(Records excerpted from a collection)
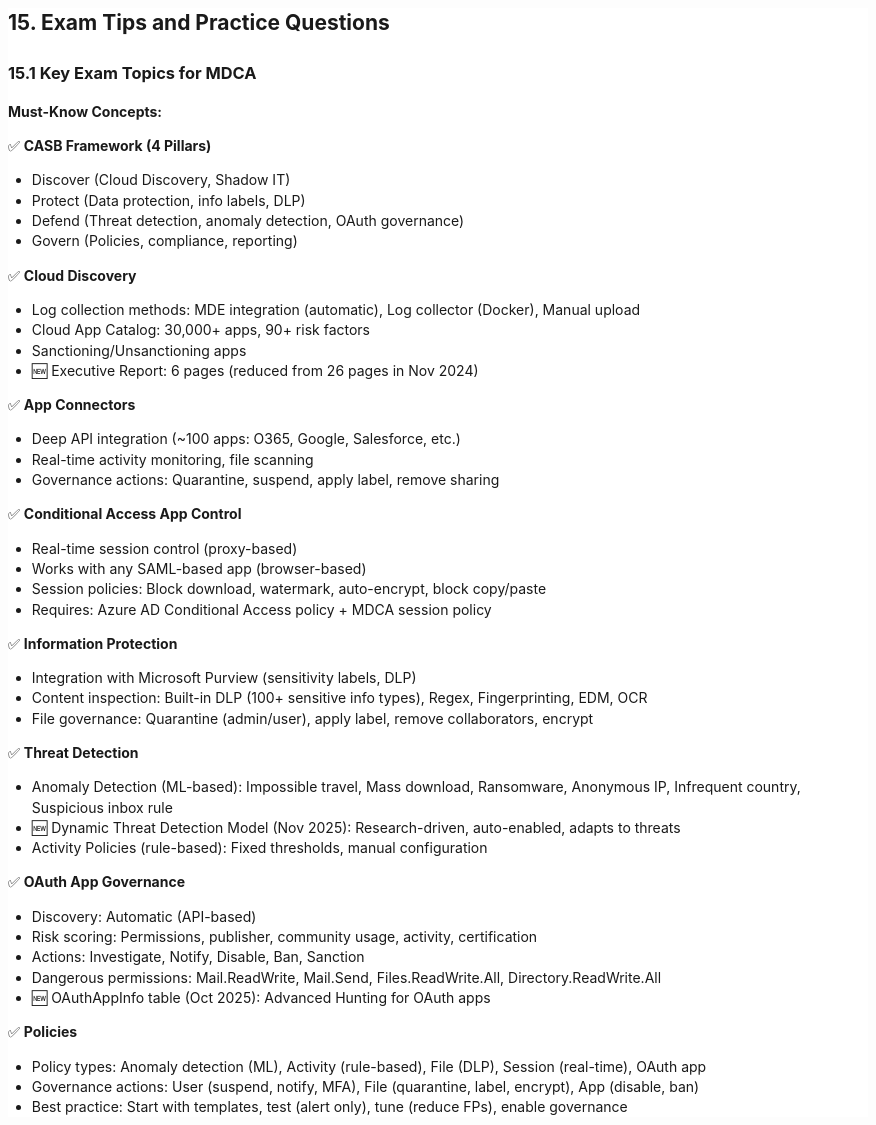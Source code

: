 
## 15. Exam Tips and Practice Questions

### 15.1 Key Exam Topics for MDCA

**Must-Know Concepts:**

✅ **CASB Framework (4 Pillars)**
- Discover (Cloud Discovery, Shadow IT)
- Protect (Data protection, info labels, DLP)
- Defend (Threat detection, anomaly detection, OAuth governance)
- Govern (Policies, compliance, reporting)

✅ **Cloud Discovery**
- Log collection methods: MDE integration (automatic), Log collector (Docker), Manual upload
- Cloud App Catalog: 30,000+ apps, 90+ risk factors
- Sanctioning/Unsanctioning apps
- 🆕 Executive Report: 6 pages (reduced from 26 pages in Nov 2024)

✅ **App Connectors**
- Deep API integration (~100 apps: O365, Google, Salesforce, etc.)
- Real-time activity monitoring, file scanning
- Governance actions: Quarantine, suspend, apply label, remove sharing

✅ **Conditional Access App Control**
- Real-time session control (proxy-based)
- Works with any SAML-based app (browser-based)
- Session policies: Block download, watermark, auto-encrypt, block copy/paste
- Requires: Azure AD Conditional Access policy + MDCA session policy

✅ **Information Protection**
- Integration with Microsoft Purview (sensitivity labels, DLP)
- Content inspection: Built-in DLP (100+ sensitive info types), Regex, Fingerprinting, EDM, OCR
- File governance: Quarantine (admin/user), apply label, remove collaborators, encrypt

✅ **Threat Detection**
- Anomaly Detection (ML-based): Impossible travel, Mass download, Ransomware, Anonymous IP, Infrequent country, Suspicious inbox rule
- 🆕 Dynamic Threat Detection Model (Nov 2025): Research-driven, auto-enabled, adapts to threats
- Activity Policies (rule-based): Fixed thresholds, manual configuration

✅ **OAuth App Governance**
- Discovery: Automatic (API-based)
- Risk scoring: Permissions, publisher, community usage, activity, certification
- Actions: Investigate, Notify, Disable, Ban, Sanction
- Dangerous permissions: Mail.ReadWrite, Mail.Send, Files.ReadWrite.All, Directory.ReadWrite.All
- 🆕 OAuthAppInfo table (Oct 2025): Advanced Hunting for OAuth apps

✅ **Policies**
- Policy types: Anomaly detection (ML), Activity (rule-based), File (DLP), Session (real-time), OAuth app
- Governance actions: User (suspend, notify, MFA), File (quarantine, label, encrypt), App (disable, ban)
- Best practice: Start with templates, test (alert only), tune (reduce FPs), enable governance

**Work task:** Write down again, exactly as given, only the lines above that fall from the line with "- Discover (Cloud Discovery, Shadow IT)" to the line with "- Activity Policies", inclusive.

**Written response:**
- Discover (Cloud Discovery, Shadow IT)
- Protect (Data protection, info labels, DLP)
- Defend (Threat detection, anomaly detection, OAuth governance)
- Govern (Policies, compliance, reporting)

✅ **Cloud Discovery**
- Log collection methods: MDE integration (automatic), Log collector (Docker), Manual upload
- Cloud App Catalog: 30,000+ apps, 90+ risk factors
- Sanctioning/Unsanctioning apps
- 🆕 Executive Report: 6 pages (reduced from 26 pages in Nov 2024)

✅ **App Connectors**
- Deep API integration (~100 apps: O365, Google, Salesforce, etc.)
- Real-time activity monitoring, file scanning
- Governance actions: Quarantine, suspend, apply label, remove sharing

✅ **Conditional Access App Control**
- Real-time session control (proxy-based)
- Works with any SAML-based app (browser-based)
- Session policies: Block download, watermark, auto-encrypt, block copy/paste
- Requires: Azure AD Conditional Access policy + MDCA session policy

✅ **Information Protection**
- Integration with Microsoft Purview (sensitivity labels, DLP)
- Content inspection: Built-in DLP (100+ sensitive info types), Regex, Fingerprinting, EDM, OCR
- File governance: Quarantine (admin/user), apply label, remove collaborators, encrypt

✅ **Threat Detection**
- Anomaly Detection (ML-based): Impossible travel, Mass download, Ransomware, Anonymous IP, Infrequent country, Suspicious inbox rule
- 🆕 Dynamic Threat Detection Model (Nov 2025): Research-driven, auto-enabled, adapts to threats
- Activity Policies (rule-based): Fixed thresholds, manual configuration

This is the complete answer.